There was a moment, back in 2016, during the 50th anniversary celebration of The Bar-Kays, the venerable Memphis singing group, when an interviewer, soliciting video comments at random from attendees at the event, happened upon Bernal Smith — man-about-town, civic luminary uber alles, and publisher of The New Tri-State Defender — and started pumping him for reactions.
What’s called for in such circumstances and what the lady with the mic got, for the most part that evening, were obligatory variations on the themes of great night, great group, great contributions to music, etc. But then she pressed Smith with one of those questions, meant innocently enough, that constitutes a put-up-or-shut-up moment and places the interviewee irrevocably on the spot.
“What’s your favorite song by the Bar-Kays?” she asked. The fact is that not one person in 50 could give an easy answer to such a question. The Bar-Kays had started out a half-century earlier as the house band at the then-fledgling Stax-Volt, playing behind such greats as Otis Redding. Most of their original members perished along with Redding in a plane crash in 1967 (see page 34). Re-formed by two surviving members, the Bar-Kays went on to a long and industrious history, experiencing one of those busy chronologies familiar to durable music groups.

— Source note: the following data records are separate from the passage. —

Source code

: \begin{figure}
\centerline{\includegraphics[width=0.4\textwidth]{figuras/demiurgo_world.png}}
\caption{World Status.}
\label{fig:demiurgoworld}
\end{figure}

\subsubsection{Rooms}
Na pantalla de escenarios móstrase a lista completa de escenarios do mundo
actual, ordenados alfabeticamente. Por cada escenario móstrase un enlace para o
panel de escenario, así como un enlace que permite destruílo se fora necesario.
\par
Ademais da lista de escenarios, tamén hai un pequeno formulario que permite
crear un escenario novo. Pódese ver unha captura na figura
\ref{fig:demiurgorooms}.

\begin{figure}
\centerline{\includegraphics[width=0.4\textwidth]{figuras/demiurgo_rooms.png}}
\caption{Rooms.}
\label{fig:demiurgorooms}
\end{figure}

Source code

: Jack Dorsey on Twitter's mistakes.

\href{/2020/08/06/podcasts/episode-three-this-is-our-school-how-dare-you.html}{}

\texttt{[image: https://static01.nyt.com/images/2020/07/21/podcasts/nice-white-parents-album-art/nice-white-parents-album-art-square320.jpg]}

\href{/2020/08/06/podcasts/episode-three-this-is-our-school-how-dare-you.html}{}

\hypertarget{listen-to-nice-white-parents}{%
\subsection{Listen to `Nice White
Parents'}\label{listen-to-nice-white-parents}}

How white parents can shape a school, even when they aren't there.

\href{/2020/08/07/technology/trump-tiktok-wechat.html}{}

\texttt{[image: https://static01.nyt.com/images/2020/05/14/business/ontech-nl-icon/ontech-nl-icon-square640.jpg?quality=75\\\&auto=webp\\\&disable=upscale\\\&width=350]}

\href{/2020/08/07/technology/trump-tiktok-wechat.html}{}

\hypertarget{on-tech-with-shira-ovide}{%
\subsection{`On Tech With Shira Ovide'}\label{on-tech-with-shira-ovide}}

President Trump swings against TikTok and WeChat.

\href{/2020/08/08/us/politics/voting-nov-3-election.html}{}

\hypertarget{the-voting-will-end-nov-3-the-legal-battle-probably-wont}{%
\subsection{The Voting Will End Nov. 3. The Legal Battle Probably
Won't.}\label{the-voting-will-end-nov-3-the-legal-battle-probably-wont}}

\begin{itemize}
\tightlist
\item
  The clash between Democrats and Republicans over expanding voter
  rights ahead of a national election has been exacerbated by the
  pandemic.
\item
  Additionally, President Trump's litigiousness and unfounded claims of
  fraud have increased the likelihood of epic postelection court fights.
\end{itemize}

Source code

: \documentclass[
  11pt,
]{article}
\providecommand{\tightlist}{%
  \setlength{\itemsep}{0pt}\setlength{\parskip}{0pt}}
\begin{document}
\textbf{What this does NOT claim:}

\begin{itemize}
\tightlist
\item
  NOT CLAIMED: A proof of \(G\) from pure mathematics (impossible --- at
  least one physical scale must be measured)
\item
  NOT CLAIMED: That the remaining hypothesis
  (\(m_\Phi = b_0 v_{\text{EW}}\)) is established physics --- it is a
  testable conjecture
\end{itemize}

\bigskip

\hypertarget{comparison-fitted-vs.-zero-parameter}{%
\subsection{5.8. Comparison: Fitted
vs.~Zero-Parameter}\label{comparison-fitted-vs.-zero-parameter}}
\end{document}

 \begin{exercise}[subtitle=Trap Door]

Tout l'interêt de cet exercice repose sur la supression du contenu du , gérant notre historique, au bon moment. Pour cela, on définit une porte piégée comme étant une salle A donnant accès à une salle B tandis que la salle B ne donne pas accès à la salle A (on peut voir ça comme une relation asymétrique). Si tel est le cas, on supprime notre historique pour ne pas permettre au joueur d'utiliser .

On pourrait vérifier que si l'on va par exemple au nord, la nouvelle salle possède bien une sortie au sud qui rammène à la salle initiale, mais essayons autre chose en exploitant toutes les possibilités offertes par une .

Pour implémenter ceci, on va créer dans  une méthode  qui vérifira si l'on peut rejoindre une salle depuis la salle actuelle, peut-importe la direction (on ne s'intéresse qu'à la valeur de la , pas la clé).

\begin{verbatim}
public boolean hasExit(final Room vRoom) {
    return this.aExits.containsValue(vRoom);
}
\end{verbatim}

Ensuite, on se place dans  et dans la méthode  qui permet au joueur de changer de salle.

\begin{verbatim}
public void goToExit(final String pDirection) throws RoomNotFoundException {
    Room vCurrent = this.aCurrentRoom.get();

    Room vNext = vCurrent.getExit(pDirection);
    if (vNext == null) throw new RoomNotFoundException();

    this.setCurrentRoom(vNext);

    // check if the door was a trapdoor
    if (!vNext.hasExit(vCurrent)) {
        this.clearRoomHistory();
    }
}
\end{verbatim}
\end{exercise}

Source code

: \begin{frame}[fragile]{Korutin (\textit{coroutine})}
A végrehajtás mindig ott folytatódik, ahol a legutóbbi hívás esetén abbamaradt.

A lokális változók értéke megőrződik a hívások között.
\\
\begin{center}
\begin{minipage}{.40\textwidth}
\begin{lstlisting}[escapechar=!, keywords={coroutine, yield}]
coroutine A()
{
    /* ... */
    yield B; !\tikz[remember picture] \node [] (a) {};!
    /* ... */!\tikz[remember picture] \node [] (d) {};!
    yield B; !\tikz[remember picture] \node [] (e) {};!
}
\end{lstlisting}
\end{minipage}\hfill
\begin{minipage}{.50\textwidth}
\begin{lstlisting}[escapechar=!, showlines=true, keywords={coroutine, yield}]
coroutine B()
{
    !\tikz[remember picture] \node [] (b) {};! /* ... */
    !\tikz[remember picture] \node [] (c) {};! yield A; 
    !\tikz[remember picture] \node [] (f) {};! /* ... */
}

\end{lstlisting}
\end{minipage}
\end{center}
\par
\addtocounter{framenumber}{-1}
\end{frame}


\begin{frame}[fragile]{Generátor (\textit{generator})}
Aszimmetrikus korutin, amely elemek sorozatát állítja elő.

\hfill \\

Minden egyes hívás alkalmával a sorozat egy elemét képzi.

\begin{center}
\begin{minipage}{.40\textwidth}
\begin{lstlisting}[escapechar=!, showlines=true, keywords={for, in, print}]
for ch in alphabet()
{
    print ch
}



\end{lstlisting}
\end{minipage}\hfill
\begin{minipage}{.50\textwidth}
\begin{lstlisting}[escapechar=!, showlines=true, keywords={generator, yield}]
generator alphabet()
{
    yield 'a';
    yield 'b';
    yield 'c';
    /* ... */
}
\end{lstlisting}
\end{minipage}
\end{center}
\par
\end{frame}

A favorite song? The question’s degree-of-difficulty was palpable, and Smith’s first reaction was that of a Candid Camera victim. “Aw, you’re not going to do that to me, are you?” Such, however, was not the fate of Bernal Smith on that night in 2016. After a few seconds of hesitation, he not only answered the question with several possibilities, each corresponding to a different phase of the Bar-Kays’ lengthy existence, but he re-enacted each of them in sequence, complete with appropriate dance moves and lyrics crooned more or less on pitch. It was a tour de force of performance art and, simultaneously, a brief course in an important moment of Memphis history.

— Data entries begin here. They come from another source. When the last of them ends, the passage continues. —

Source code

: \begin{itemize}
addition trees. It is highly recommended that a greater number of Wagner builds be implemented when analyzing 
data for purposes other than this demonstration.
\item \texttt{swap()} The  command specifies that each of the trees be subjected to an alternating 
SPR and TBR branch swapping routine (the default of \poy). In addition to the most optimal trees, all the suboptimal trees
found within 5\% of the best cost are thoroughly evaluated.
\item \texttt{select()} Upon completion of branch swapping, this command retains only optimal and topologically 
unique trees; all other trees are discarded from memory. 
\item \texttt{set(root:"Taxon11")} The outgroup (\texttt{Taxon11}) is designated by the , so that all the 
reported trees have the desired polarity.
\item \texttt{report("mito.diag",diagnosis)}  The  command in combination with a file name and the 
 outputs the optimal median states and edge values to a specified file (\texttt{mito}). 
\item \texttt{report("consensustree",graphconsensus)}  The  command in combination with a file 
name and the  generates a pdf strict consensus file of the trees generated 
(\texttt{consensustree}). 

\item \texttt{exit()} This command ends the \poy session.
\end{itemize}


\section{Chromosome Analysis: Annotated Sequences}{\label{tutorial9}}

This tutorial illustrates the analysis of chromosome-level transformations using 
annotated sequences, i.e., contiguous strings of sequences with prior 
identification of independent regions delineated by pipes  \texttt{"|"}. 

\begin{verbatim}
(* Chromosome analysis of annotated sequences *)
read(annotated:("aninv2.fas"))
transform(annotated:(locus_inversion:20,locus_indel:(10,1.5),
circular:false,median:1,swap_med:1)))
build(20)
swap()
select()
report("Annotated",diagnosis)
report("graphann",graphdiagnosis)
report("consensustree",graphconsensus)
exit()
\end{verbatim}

By the time Bernal Smith passed in late October at the age of 45 — like the original Bar-Kays, way, way before his time — he had himself become a part of Memphis history. A Rhodes graduate but a true son of the city’s coming-to-dominance African-American community, he moved as easily in one culture as the other and was often one of the few dependable bridges between the two. His Rhodes degree, coupled with a later master’s in business administration from Union University, allowed him the prospect of entry into Memphis’ hard-core but still overwhelmingly white business community. After operating a financial-services business of his own, he would go on to become an assets manager at the Bank of Bartlett and a vice president of the Greater Memphis Chamber of Commerce. But “making it” was not the be-all and end-all of Bernal’s heart’s desire. He meant to elevate not only himself but the people he sprang from, and, beyond even that, the city itself, the whole of it.

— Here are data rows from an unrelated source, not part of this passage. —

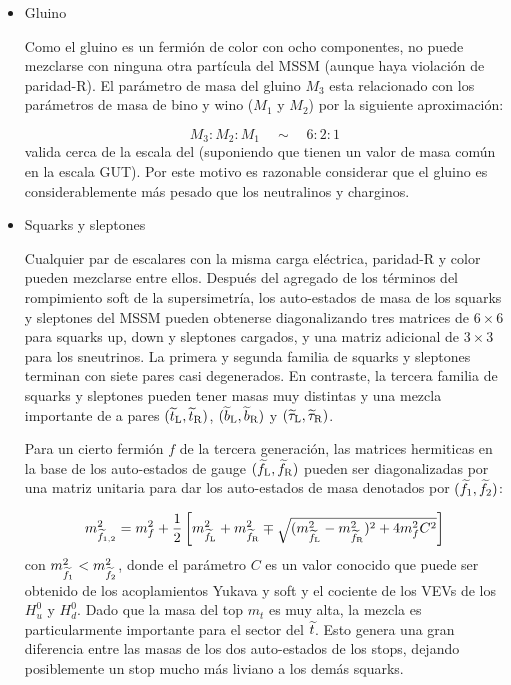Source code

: \begin{itemize}
\item Gluino

Como el gluino es un fermión de color con ocho componentes, no puede mezclarse con ninguna
otra partícula del MSSM (aunque haya violación de paridad-R). El parámetro de
masa del gluino $M_3$ esta relacionado con los parámetros de masa de bino y wino
($M_1$ y $M_2$) por la siguiente aproximación:

\begin{equation}
  M_3 : M_2 : M_1 \quad \sim \quad 6 : 2 : 1
\end{equation}
%
valida cerca de la escala del {\tev} (suponiendo que tienen un valor de masa común
en la escala GUT). Por este motivo es razonable considerar que el gluino es
considerablemente más pesado que los neutralinos y charginos.


\item Squarks y sleptones

Cualquier par de escalares con la misma carga eléctrica, paridad-R y color
pueden mezclarse entre ellos. Después del agregado de los términos del
rompimiento soft de la supersimetría, los auto-estados de masa de los squarks y
sleptones del MSSM pueden obtenerse diagonalizando tres matrices de $6\times6$
para squarks up, down y sleptones cargados, y una matriz adicional de $3\times
3$ para los sneutrinos. La primera y segunda familia de squarks y sleptones
terminan con siete pares casi degenerados. En contraste, la tercera familia de
squarks y sleptones pueden tener masas muy distintas y una mezcla importante de
a pares $(\widetilde{t}_{\mathrm{L}}, \widetilde{t}_{\mathrm{R}})$, $(\widetilde{b}_{\mathrm{L}}, \widetilde{b}_{\mathrm{R}})$ y $(\widetilde{\tau}_{\mathrm{L}}, \widetilde{\tau}_{\mathrm{R}})$.

Para un cierto fermión $f$ de la tercera generación, las matrices hermiticas en
la base de los auto-estados de gauge $(\widetilde{f}_{\mathrm{L}}, \widetilde{f}_{\mathrm{R}})$ pueden ser
diagonalizadas por una matriz unitaria para dar los auto-estados de masa
denotados por $(\widetilde{f}_{\mathrm{1}}, \widetilde{f}_{\mathrm{2}})$:

\begin{equation}
  m_{\widetilde{f}_{\mathrm{1,2}}}^2 = m^2_f + \frac{1}{2} \left[
    m_{\widetilde{f}_{\mathrm{L}}}^2 + m_{\widetilde{f}_{\mathrm{R}}}^2 \mp \sqrt{(m_{\widetilde{f}_{\mathrm{L}}}^2 -
      m_{\widetilde{f}_{\mathrm{R}}}^2)^2 + 4 m_f^2 C^2} \right]
\end{equation}
%
con $m_{\widetilde{f}_{\mathrm{1}}}^2 < m_{\widetilde{f}_{\mathrm{2}}}^2$, donde el parámetro $C$ es un
valor conocido que puede ser obtenido de los acoplamientos Yukava y soft y el
cociente de los VEVs de los $H_u^0$ y $H_d^0$. Dado que la masa del top $m_t$ es
muy alta, la mezcla es particularmente importante para el sector del $\widetilde{t}$.
Esto genera una gran diferencia entre las masas de los dos auto-estados de los
stops, dejando posiblemente un stop mucho más liviano a los demás squarks.

\end{itemize}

He was a prime mover in the re-creation of the Memphis Boys and Girls Clubs, an up-by-the-bootstraps complex of neighborhood organizations which Smith characterized with the Darwinian phrase “survival of the fittest.” Those clubs would produce a cadre of future community leaders who would be fit indeed. He continued in that vein as the president of 100 Black Men of Memphis, Inc., and ultimately, for the last four years, as the enterprising publisher of the Defender, which, through his aegis and for the first time in the history of that venerable news outlet for African Americans, became fully locally owned thereby. Smith launched crusades in his newspaper that will long survive him, such as a determined call for more black-owned businesses and initiatives on Beale Street, that end of the rainbow for so many authenticity-seeking tourists to Memphis.
His death occasioned not only an outpouring of grief but a general recognition, via a host of seriously proffered encomia from the city’s Who’s Who, among all parties that he was on a course that would eventually entitle him to membership in that group of Memphis pioneers who belong on the Mt. Rushmore of local memory, a leader who would become one of the logical answers to the red-carpet question of the future: Who really mattered here and made this city what it is?
Maybe he’s already one of those answers.